Since nobody is particularly keen on sharing data or methods, especially not in the past, people looking for some information usually only find these dead numbers. Which, for all intents and purposes, could have been the result of deep magic.

This is a problem. Because how do you now test if the results are still valid with, for example, new data. Or what if you want to try a slightly different method, maybe just fudge some parameters to check if the original author did not just pick particularly well suited ones without justification?

The best thing you can do is to redo the entire research. This is very time consuming and most of the time impossible because the data needed for the conclusions are nowhere to be found. So if you want to avoid drawing your own conclusions on bad or even fraudulent data, you are best off just to ignore the whole publication.

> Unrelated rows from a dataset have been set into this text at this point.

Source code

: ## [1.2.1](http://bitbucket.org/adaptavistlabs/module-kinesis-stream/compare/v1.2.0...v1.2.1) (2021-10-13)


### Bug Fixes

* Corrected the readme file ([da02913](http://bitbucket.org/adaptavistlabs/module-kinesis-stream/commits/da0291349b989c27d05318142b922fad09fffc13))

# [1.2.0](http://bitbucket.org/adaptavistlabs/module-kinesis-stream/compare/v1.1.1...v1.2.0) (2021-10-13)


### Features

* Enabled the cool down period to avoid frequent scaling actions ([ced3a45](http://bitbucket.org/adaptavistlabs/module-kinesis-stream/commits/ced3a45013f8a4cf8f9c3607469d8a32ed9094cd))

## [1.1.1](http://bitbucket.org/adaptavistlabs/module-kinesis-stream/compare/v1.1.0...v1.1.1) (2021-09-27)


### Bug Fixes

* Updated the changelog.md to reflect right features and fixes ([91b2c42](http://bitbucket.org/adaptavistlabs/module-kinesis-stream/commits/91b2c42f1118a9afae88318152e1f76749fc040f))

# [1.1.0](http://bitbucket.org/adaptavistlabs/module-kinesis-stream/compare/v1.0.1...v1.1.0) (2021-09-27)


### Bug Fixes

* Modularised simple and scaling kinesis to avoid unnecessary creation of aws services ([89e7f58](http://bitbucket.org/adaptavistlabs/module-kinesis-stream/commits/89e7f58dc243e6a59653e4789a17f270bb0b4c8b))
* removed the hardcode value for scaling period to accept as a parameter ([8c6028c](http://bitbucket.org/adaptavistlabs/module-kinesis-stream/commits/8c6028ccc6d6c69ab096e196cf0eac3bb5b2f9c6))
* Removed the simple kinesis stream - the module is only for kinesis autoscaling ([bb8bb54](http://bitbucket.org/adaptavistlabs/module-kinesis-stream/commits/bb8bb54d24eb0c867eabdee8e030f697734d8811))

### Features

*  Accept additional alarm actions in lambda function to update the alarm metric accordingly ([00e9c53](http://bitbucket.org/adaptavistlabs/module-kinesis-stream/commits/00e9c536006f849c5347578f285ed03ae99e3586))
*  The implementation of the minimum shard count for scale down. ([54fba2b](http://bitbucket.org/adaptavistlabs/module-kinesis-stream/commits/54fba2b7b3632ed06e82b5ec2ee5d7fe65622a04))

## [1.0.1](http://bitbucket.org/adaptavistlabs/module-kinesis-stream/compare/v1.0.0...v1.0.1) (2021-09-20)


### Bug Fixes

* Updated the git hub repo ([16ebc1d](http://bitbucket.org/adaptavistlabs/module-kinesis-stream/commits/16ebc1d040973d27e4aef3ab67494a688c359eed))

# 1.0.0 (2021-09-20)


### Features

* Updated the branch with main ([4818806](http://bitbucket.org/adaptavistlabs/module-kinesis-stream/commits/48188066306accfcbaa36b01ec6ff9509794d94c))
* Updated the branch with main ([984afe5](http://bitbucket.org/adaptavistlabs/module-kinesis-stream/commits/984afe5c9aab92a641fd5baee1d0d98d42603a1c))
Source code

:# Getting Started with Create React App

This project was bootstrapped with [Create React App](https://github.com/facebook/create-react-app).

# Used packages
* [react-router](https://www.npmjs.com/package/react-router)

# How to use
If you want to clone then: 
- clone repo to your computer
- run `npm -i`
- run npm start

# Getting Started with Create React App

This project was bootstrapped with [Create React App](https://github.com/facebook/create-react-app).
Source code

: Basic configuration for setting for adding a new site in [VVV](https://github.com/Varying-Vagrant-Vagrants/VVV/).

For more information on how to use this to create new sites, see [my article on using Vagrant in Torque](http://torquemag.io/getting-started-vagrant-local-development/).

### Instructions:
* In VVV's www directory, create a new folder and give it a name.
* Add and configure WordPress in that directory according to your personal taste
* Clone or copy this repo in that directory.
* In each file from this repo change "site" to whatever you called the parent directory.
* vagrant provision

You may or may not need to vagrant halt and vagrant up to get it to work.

I paint a pretty bleak picture here, but when doing research you have to listen to Murphy’s law: Anything that can go wrong, will go wrong, and by extension if it is possible, it has happened.

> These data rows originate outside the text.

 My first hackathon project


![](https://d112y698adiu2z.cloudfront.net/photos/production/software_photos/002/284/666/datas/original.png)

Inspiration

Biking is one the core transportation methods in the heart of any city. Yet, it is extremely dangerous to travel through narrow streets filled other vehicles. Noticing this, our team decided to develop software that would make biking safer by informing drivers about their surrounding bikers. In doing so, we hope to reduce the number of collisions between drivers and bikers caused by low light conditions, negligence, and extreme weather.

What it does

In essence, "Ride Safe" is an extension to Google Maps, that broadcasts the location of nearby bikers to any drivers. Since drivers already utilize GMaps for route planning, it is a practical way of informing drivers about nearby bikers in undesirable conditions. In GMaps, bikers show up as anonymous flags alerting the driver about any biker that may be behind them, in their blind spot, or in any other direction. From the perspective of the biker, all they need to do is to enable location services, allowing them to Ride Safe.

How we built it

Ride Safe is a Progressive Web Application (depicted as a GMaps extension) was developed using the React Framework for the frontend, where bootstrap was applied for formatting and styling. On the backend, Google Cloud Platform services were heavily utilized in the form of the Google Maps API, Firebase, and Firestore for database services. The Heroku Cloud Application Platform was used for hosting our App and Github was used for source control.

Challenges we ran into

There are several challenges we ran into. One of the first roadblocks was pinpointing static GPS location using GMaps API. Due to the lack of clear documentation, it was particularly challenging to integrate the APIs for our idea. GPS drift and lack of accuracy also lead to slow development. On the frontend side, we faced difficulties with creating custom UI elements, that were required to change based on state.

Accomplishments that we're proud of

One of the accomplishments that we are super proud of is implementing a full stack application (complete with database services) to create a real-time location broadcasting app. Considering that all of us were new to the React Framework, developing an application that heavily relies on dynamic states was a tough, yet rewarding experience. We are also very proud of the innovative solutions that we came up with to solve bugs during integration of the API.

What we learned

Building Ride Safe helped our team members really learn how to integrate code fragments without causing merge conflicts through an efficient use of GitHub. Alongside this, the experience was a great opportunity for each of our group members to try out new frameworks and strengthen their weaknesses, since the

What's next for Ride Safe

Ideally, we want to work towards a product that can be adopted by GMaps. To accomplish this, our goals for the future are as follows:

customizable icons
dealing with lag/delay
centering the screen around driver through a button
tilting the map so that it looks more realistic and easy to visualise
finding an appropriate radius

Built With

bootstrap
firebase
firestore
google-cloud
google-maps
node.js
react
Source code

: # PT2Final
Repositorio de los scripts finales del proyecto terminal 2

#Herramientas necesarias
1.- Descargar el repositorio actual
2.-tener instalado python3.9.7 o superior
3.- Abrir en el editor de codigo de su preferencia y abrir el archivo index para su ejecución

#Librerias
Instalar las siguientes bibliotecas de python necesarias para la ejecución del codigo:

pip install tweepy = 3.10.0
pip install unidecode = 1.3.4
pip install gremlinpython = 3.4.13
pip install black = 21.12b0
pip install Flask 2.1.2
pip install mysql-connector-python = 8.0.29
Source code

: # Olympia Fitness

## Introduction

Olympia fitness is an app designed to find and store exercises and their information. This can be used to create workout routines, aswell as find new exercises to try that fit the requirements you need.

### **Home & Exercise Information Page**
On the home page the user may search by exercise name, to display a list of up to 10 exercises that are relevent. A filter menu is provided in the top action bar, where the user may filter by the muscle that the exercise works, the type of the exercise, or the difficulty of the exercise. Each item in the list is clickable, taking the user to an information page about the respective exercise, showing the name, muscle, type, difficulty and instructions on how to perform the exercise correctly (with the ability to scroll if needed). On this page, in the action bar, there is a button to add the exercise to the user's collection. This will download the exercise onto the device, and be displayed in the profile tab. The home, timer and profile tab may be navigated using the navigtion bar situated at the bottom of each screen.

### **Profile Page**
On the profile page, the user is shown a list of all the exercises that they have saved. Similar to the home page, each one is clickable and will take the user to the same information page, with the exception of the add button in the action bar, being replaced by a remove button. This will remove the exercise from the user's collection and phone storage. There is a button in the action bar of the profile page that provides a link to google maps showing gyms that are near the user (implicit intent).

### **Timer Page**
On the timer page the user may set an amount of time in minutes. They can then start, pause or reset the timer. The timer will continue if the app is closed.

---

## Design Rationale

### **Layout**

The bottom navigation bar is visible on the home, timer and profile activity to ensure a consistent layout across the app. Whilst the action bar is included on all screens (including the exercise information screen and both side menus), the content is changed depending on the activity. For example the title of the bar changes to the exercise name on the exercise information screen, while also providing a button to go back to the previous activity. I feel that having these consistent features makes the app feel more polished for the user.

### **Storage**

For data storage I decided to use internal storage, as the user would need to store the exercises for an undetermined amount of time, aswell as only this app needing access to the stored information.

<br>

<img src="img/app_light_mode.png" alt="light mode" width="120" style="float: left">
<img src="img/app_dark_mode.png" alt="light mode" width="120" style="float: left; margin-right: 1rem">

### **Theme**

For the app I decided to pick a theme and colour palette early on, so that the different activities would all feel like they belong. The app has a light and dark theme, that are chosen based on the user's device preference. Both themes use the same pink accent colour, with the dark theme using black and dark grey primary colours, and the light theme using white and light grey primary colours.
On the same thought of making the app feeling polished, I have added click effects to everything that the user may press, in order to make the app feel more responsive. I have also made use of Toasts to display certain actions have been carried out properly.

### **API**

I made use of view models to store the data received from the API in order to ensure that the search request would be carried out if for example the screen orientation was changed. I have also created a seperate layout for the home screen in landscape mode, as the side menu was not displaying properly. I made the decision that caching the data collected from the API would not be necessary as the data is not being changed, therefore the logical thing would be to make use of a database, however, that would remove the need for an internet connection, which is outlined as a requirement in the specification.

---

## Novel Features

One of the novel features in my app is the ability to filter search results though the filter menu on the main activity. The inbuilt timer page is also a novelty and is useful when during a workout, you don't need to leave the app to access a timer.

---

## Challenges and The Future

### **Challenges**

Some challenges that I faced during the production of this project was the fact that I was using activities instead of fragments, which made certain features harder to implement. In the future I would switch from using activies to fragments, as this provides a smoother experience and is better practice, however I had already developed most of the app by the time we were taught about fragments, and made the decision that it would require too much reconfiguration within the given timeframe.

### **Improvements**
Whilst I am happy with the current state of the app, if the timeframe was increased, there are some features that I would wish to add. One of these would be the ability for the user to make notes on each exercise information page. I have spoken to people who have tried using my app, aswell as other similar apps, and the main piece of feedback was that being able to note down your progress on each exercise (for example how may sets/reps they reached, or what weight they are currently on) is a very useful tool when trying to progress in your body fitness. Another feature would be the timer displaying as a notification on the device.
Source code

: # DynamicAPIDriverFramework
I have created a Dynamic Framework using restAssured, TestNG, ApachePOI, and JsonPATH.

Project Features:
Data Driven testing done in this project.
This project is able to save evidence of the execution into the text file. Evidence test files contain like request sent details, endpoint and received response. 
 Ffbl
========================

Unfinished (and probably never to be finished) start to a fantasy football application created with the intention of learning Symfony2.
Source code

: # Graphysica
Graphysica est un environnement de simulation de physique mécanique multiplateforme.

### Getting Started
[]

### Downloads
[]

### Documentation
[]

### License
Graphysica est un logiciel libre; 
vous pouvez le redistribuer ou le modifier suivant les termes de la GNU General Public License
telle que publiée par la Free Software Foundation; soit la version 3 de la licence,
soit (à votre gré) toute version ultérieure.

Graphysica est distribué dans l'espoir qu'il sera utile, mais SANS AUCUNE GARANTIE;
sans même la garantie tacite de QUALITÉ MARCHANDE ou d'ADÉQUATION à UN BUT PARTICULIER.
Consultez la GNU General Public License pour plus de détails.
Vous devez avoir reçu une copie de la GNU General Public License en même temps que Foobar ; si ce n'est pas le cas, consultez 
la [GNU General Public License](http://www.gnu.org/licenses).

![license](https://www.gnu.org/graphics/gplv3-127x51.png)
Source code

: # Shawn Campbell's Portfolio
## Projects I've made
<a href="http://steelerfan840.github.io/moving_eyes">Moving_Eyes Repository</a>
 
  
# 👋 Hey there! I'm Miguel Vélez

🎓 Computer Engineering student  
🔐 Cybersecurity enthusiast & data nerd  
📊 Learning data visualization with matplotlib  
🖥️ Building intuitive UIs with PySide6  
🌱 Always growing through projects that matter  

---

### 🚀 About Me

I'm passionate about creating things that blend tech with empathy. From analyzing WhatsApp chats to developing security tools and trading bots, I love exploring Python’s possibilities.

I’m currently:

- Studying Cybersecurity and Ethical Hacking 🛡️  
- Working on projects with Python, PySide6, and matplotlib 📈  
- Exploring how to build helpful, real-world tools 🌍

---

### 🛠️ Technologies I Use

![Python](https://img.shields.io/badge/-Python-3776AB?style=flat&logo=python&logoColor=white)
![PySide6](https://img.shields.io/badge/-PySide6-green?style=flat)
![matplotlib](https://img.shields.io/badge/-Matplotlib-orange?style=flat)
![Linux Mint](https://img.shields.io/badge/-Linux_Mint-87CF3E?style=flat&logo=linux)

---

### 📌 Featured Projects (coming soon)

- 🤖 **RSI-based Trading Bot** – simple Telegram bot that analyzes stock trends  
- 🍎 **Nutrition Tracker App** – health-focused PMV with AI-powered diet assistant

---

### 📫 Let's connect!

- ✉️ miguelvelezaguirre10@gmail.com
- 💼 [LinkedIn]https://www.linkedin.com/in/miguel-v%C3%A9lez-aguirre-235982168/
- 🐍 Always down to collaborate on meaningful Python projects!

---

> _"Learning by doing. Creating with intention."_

So how can this burden be eased? What I propose is a toolkit for taking the dead documents and do some necromancy, in the form of tools, to resurrect them. This won’t mitigate the problem of missing data, shared data which is fraudulent, or undocumented processes. But it might help. Because offering interactivity allows you to understand the dynamics of the data. (A more elaborate review of this is given by Bret Victor in Explorable Explanations.)

Concretely the desired flow is as follows:


Take a dead document, this could be HTML, or a PDF document through PDF.js.


Then annotate the key parts by selecting those pieces of text. A pop-up should appear which should give some options such as naming the variable, whether it is input or output, and things like the numerical range (if applicable).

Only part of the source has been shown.